Tuesday, October 25, 2011

Feelings, feelings, so many feelings.

Another negative.

We're on to Plan B.  Ashley's done a lot of research and found a place that will assist us with IUI without requiring a meeting with a social worker and who also will not charge us absorbent amounts of money.  Because that's just something we don't have.  Ashley doesn't have insurance to cover the appointments either, so it's all out of pocket.  The first time around will be the most expensive, but we're preparing for it.  Right now, however, we're in a holding pattern.  The office Ashley contacted said they can't make an appointment with us until they receive her medical records and--from personal experience--that can be a long painful process.  When Ashley asked for her records to be sent over, however, the lady she spoke with said she'd take care of it herself.  Let's hope she does because I don't think we can wait two months before we get in for a preliminary visit.

It's been a tough few days for us here.  Ashley has been really sad and I have been feeling pretty helpless.  Other than the people who read our blog and comment to us or people who are on the donor forums, we don't know anyone who has gone through this process.  For Ashley, this is really tough.  Last night it became painfully obvious to me that even though we check in with each other and discuss our options and what we think the outcome might be, there are things she doesn't share with me because she feels like she can't.  And maybe she can't.  Maybe I don't understand--well, no, I don't understand.  I don't know what it's like to check my temperature every morning.  I don't know what it's like to watch everything I eat in preparation to be pregnant...

I don't know what it's like, even though I'm experiencing it right along with her.

So Ashley's feeling isolated.  And I'm feeling isolated.  And we're alone together, but totally alone.  Not that this directly relates, but when I was in France I had a conversation with my host sister about life and love.  She said to me that we're always searching for someone to be with so that we won't experience this life alone.  Then she said, "But we are alone.  We are always alone."  I felt that way until I met Ashley.  With her, I don't feel alone at all.  There are times, of course, where I feel alone in my opinions, but not in this life.  Last night, however, I felt like there was a clear line dividing us from one another.  Despite how hard I held her, there was a part of her that was far away.

I don't blame her.  I know how badly she wants this to happen.  I just wish that I could help it not hurt so much when it doesn't happen.  I want to secure our chance to become parents.  A few weeks ago as we began talking about IUI with a doctor, I found myself contemplating maxing credit cards in order to be able to do this.  I found myself willing to do whatever I could.  If money weren't an issue, if we had insurance, if things were different we could have started this a long time ago.

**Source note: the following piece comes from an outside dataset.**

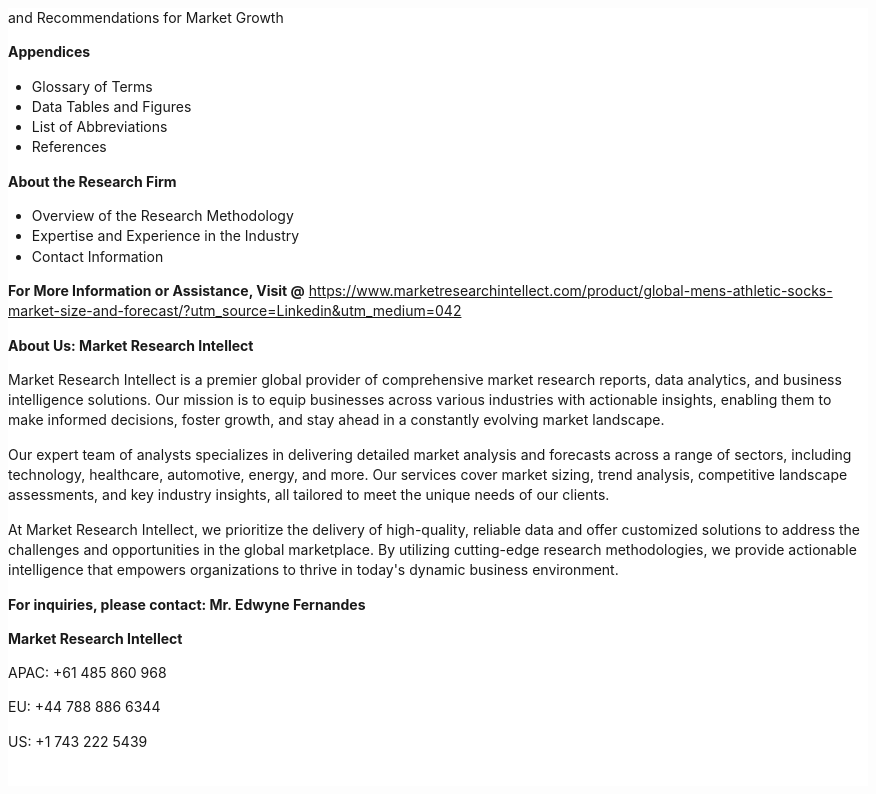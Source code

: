 and Recommendations for Market Growth</li></ul><p><strong>Appendices</strong></p><ul><li>Glossary of Terms</li><li>Data Tables and Figures</li><li>List of Abbreviations</li><li>References</li></ul><p><strong>About the Research Firm</strong></p><ul><li>Overview of the Research Methodology</li><li>Expertise and Experience in the Industry</li><li>Contact Information</li></ul></div><div class="article-main__content" data-test-id="publishing-text-block"><p><span class="font-[700]"><strong>For More Information or Assistance, Visit @</strong>&nbsp;<a href="https://www.marketresearchintellect.com/product/global-mens-athletic-socks-market-size-and-forecast/?utm_source=Linkedin&utm_medium=042">https://www.marketresearchintellect.com/product/global-mens-athletic-socks-market-size-and-forecast/?utm_source=Linkedin&utm_medium=042</a></span></p><p><strong>About Us: Market Research Intellect</strong></p><p>Market Research Intellect is a premier global provider of comprehensive market research reports, data analytics, and business intelligence solutions. Our mission is to equip businesses across various industries with actionable insights, enabling them to make informed decisions, foster growth, and stay ahead in a constantly evolving market landscape.</p><p>Our expert team of analysts specializes in delivering detailed market analysis and forecasts across a range of sectors, including technology, healthcare, automotive, energy, and more. Our services cover market sizing, trend analysis, competitive landscape assessments, and key industry insights, all tailored to meet the unique needs of our clients.</p><p>At Market Research Intellect, we prioritize the delivery of high-quality, reliable data and offer customized solutions to address the challenges and opportunities in the global marketplace. By utilizing cutting-edge research methodologies, we provide actionable intelligence that empowers organizations to thrive in today's dynamic business environment.</p><p><strong>For inquiries, please contact: Mr. Edwyne Fernandes</strong></p><p><strong>Market Research Intellect</strong></p><p>APAC: +61 485 860 968</p><p>EU: +44 788 886 6344</p><p>US: +1 743 222 5439</p></div><div class="article-main__content" data-test-id="publishing-text-block">&nbsp;</div>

Anyway, I'm looking forward to doing IUI because I feel like the chances are up just enough that will make the difference.  Let's hope so.  Send us good vibes, please, that we get into this doctor soon and that we see success.


-Kristen

1 comment:

  1. Ahhhh!! Sooo sorry for you BFN. :( Jennifer and I were rooting for you! Hopefully when you finally get into your doctor and everything is monitored you guys get the outcome you want. Keep your head up and be there for one another... This is just one of those trying times in your relationship. :)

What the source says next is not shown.